Aviva’s fifth quarterly Real Retirement Report, which reviews the finances of the UK’s over-55s, finds that over the last year, average incomes have fallen by 4%, mortgage debt has risen by over £10,000, and the number of households with savings pots of less than £500 has jumped from 21% to 30%.
The quarterly report reviews the finances of the three different ages of retirement – pre-retirees (aged 55-64); retiring (65-74); and long-term retired (75 and over).

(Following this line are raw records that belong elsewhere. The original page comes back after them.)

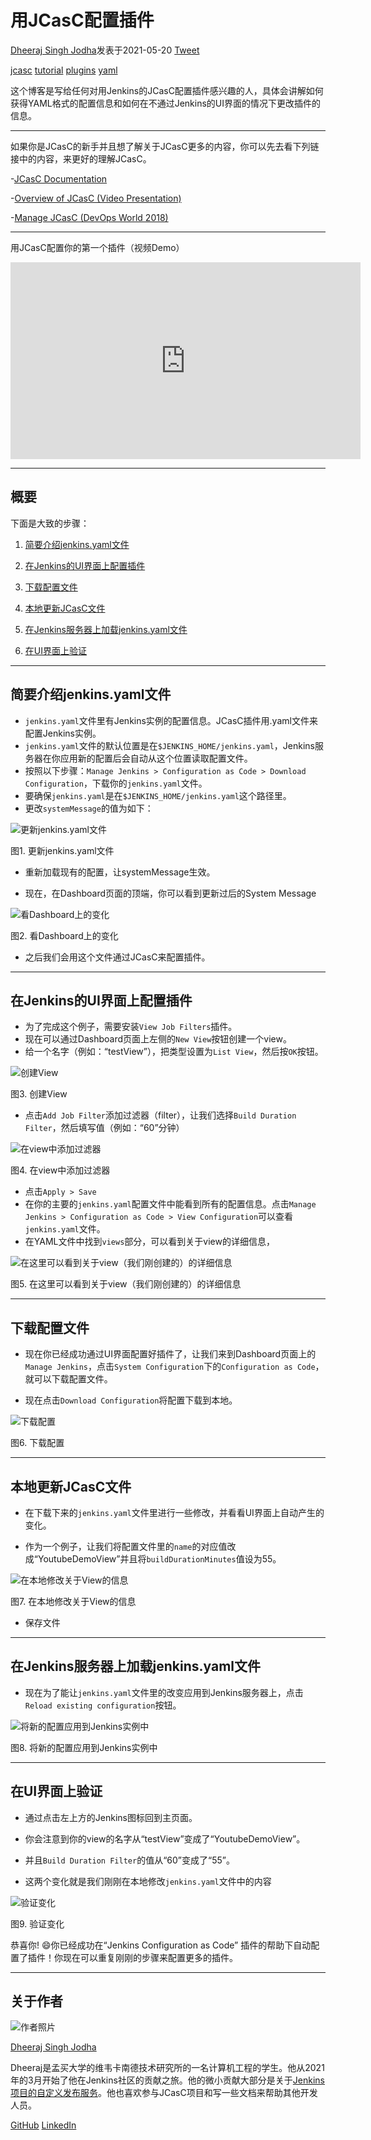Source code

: # 用JCasC配置插件

[Dheeraj Singh Jodha](https://www.jenkins.io/blog/authors/dheerajodha/)发表于2021-05-20     [Tweet](https://twitter.com/intent/tweet?url=https%3A%2F%2Fwww.jenkins.io%2F)

[jcasc](https://www.jenkins.io/node/tags/jcasc/)  [tutorial](https://www.jenkins.io/node/tags/tutorial/) [plugins](https://www.jenkins.io/node/tags/plugins/)  [yaml](https://www.jenkins.io/node/tags/yaml/])

这个博客是写给任何对用Jenkins的JCasC配置插件感兴趣的人，具体会讲解如何获得YAML格式的配置信息和如何在不通过Jenkins的UI界面的情况下更改插件的信息。

---

如果你是JCasC的新手并且想了解关于JCasC更多的内容，你可以先去看下列链接中的内容，来更好的理解JCasC。

-[JCasC Documentation](https://plugins.jenkins.io/configuration-as-code/)

-[Overview of JCasC (Video Presentation)](https://www.youtube.com/watch?v=wTzljM-EDjI)

-[Manage JCasC (DevOps World 2018)](https://www.youtube.com/watch?v=47D3H1BZi4o)

---

用JCasC配置你的第一个插件（视频Demo）

<iframe width="560" height="315" src="https://www.youtube.com/embed/YeWhqLPjvMs" title="YouTube video player" frameborder="0" allow="accelerometer; autoplay; clipboard-write; encrypted-media; gyroscope; picture-in-picture" allowfullscreen></iframe>

---

## 概要

下面是大致的步骤：

1. [简要介绍jenkins.yaml文件](#简要介绍jenkins.yaml文件)

2. [在Jenkins的UI界面上配置插件](#在Jenkins的UI界面上配置插件)

3. [下载配置文件](#下载配置文件)

4. [本地更新JCasC文件](#本地更新JCasC文件)

5. [在Jenkins服务器上加载jenkins.yaml文件](#在Jenkins服务器上加载jenkins.yaml文件)

6. [在UI界面上验证](#在Jenkins服务器上加载jenkins.yaml文件)

---

<h2 id="简要介绍jenkins.yaml文件">简要介绍jenkins.yaml文件</h2>

* `jenkins.yaml`文件里有Jenkins实例的配置信息。JCasC插件用.yaml文件来配置Jenkins实例。
* `jenkins.yaml`文件的默认位置是在`$JENKINS_HOME/jenkins.yaml`，Jenkins服务器在你应用新的配置后会自动从这个位置读取配置文件。
* 按照以下步骤：`Manage Jenkins > Configuration as Code > Download Configuration`，下载你的`jenkins.yaml`文件。
* 要确保`jenkins.yaml`是在`$JENKINS_HOME/jenkins.yaml`这个路径里。
* 更改`systemMessage`的值为如下：

![更新jenkins.yaml文件](https://www.jenkins.io/images/post-images/2021-05-15-configure-plugins-with-jcasc/updating-the-jenkins-file.png)

图1. 更新jenkins.yaml文件

* 重新加载现有的配置，让systemMessage生效。

* 现在，在Dashboard页面的顶端，你可以看到更新过后的System Message

![看Dashboard上的变化](https://www.jenkins.io/images/post-images/2021-05-15-configure-plugins-with-jcasc/viewing-changes-in-jenkins-file.png)

图2. 看Dashboard上的变化

* 之后我们会用这个文件通过JCasC来配置插件。

---

<h2 id="[在Jenkins的UI界面上配置插件](#在Jenkins的UI界面上配置插件)">
    在Jenkins的UI界面上配置插件
</h2>

* 为了完成这个例子，需要安装`View Job Filters`插件。
* 现在可以通过Dashboard页面上左侧的`New View`按钮创建一个view。
* 给一个名字（例如：“testView”），把类型设置为`List View`，然后按`OK`按钮。

![创建View](https://www.jenkins.io/images/post-images/2021-05-15-configure-plugins-with-jcasc/naming-the-view.png)

图3. 创建View

* 点击`Add Job Filter`添加过滤器（filter），让我们选择`Build Duration Filter`，然后填写值（例如：“60”分钟）

![在view中添加过滤器](https://www.jenkins.io/images/post-images/2021-05-15-configure-plugins-with-jcasc/add-filters-to-view.png)

图4. 在view中添加过滤器

* 点击`Apply > Save`
* 在你的主要的`jenkins.yaml`配置文件中能看到所有的配置信息。点击`Manage Jenkins > Configuration as Code > View Configuration`可以查看`jenkins.yaml`文件。
* 在YAML文件中找到`views`部分，可以看到关于view的详细信息，

![在这里可以看到关于view（我们刚创建的）的详细信息](https://www.jenkins.io/images/post-images/2021-05-15-configure-plugins-with-jcasc/yaml-file-on-jenkins-ui.png)

图5. 在这里可以看到关于view（我们刚创建的）的详细信息

---

<h2 id="下载配置文件">下载配置文件</h2>

* 现在你已经成功通过UI界面配置好插件了，让我们来到Dashboard页面上的`Manage Jenkins`，点击`System Configuration`下的`Configuration as Code`，就可以下载配置文件。

* 现在点击`Download Configuration`将配置下载到本地。

![下载配置](https://www.jenkins.io/images/post-images/2021-05-15-configure-plugins-with-jcasc/download-config-button.png)

图6. 下载配置

---

<h2 id="本地更新JCasC文件">
    本地更新JCasC文件
</h2>

* 在下载下来的`jenkins.yaml`文件里进行一些修改，并看看UI界面上自动产生的变化。

* 作为一个例子，让我们将配置文件里的`name`的对应值改成“YoutubeDemoView”并且将`buildDurationMinutes`值设为55。

![在本地修改关于View的信息](https://www.jenkins.io/images/post-images/2021-05-15-configure-plugins-with-jcasc/yaml-file-on-local-text-editor.png)

图7. 在本地修改关于View的信息

* 保存文件

---

<h2 id="在Jenkins服务器上加载jenkins.yaml文件">在Jenkins服务器上加载jenkins.yaml文件</h2>

* 现在为了能让`jenkins.yaml`文件里的改变应用到Jenkins服务器上，点击`Reload existing configuration`按钮。

![将新的配置应用到Jenkins实例中](https://www.jenkins.io/images/post-images/2021-05-15-configure-plugins-with-jcasc/apply-new-config.png)

图8. 将新的配置应用到Jenkins实例中

---

<h2 id="在UI界面上验证">在UI界面上验证</h2>

* 通过点击左上方的Jenkins图标回到主页面。

* 你会注意到你的view的名字从“testView”变成了“YoutubeDemoView”。

* 并且`Build Duration Filter`的值从“60”变成了“55”。

* 这两个变化就是我们刚刚在本地修改`jenkins.yaml`文件中的内容

![验证变化](https://www.jenkins.io/images/post-images/2021-05-15-configure-plugins-with-jcasc/view-final-changes.png)

图9. 验证变化

恭喜你! :smile:你已经成功在“Jenkins Configuration as Code” 插件的帮助下自动配置了插件！你现在可以重复刚刚的步骤来配置更多的插件。

---

## 关于作者

![作者照片](https://www.jenkins.io/images/avatars/dheerajodha.jpg)

[Dheeraj Singh Jodha](https://www.jenkins.io/blog/authors/dheerajodha)

Dheeraj是孟买大学的维韦卡南德技术研究所的一名计算机工程的学生。他从2021年的3月开始了他在Jenkins社区的贡献之旅。他的微小贡献大部分是关于[Jenkins项目的自定义发布服务](https://github.com/jenkinsci/custom-distribution-service)。他也喜欢参与JCasC项目和写一些文档来帮助其他开发人员。

[GitHub](https://github.com/dheerajodha)    [LinkedIn](https://www.linkedin.com/in/dheeraj-singh-jodha)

Summary of financial changes for the over-55s in last 12 months
Expenditure |
Feb-10 |
Feb-11 |
Mean monthly income |
£1,284 |
£1,236 |
% with a monthly income of less than £750 |
21% |
20% |
Median savings pot |
£11,590 |
£11,427 |
Mean house price |
£232,985 |
£235,590 |
Mean mortgage debt |
£54,567 |
£65,107 |
Mean amount saved each month |
£127 |
£133 |
% of people with savings pots of less than £500 |
21% |
30% |
% of people saving nothing each month |
39% |
43% |
Change in incomes
Since the new Coalition Government came to power in May 2010 it has made a raft of changes in order to address the deficit, some of which have had an impact on the finances of the over-55s. Since February 2010, the mean monthly income of the over-55 households failed to keep track with inflation (+5%) and fell by 4% from £1,284 to £1,236.
Out of the age groups tracked, the long-term retired (over 75) saw the most significant dip (£1,136 to £1,057) followed by the pre-retirees (55-64) who saw their income fall to £1,361 (February 2011) from £1,433 (February 2010). The income of the retiring (65-74) remained relatively stable at £1,385 (February 2010) and £1,386 (February 2011). Despite this, the percentage of over-55s whose monthly income is less than £750 has fallen only marginally from 21% (February 2010) to 20% (February 2011), suggesting that the economic turmoil has hit the “middle earners” rather than low income earners.
Mortgage debt increasing
While the number of over-55s who own their own home (either with a mortgage or outright) has only fallen by one percentage point to 80% (February 2011), the average mortgage debt has risen to £65,107 (February 2011) from £54,567 (February 2010). This might indicate that the recent economic turmoil has badly affected some over-55s’ abilities to repay. It could also suggest that we may see more people taking mortgage debt into retirement in the future.
Negative impact on savings
The impact of rising inflation on the cost of living has also impacted on people’s ability and willingness to save. There has been an increase in the percentage of people saving nothing each month (up from 39% to 43%) with the number of over-55s with savings pots of under £500 rising from one in five (21% February 2010) to almost one in three (30% February 2011).
Spending on necessities
As incomes failed to keep pace with inflation, over-55s have cut back spending, not just on luxuries but also necessities. Spending on entertainment, recreation and holidays fell by five percentage points from 12% (February 2010) to 7% (February 2011). In addition, while food prices rose 5.88% over the period, spending on these items fell from 24% (February 2010) to 17% (February 2011) as people chose to cut down on their weekly spending. Any money saved was quickly put towards increases in the cost of housing (+5% points to 21% – February 2011) and public/private transport (+4% points to 11% – February 2011).
Clive Bolton, ‘at retirement’ director at Aviva said: “The fifth Real Retirement Report provides a valuable opportunity to look back at how the finances of the over-55s have changed over the last 12 months. The picture it reveals is concerning, as while incomes have fallen and savings pots grown smaller, mortgage debt has increased and inflation has hit key expenditure pressure points.
“However, this age group is slightly more optimistic than they were about the rising cost of living over the next five years than they were in 2010, possibly because they have experience of living through a recession in the past. And with the UK economy showing some signs of recovery, the future is brighter than it might appear.”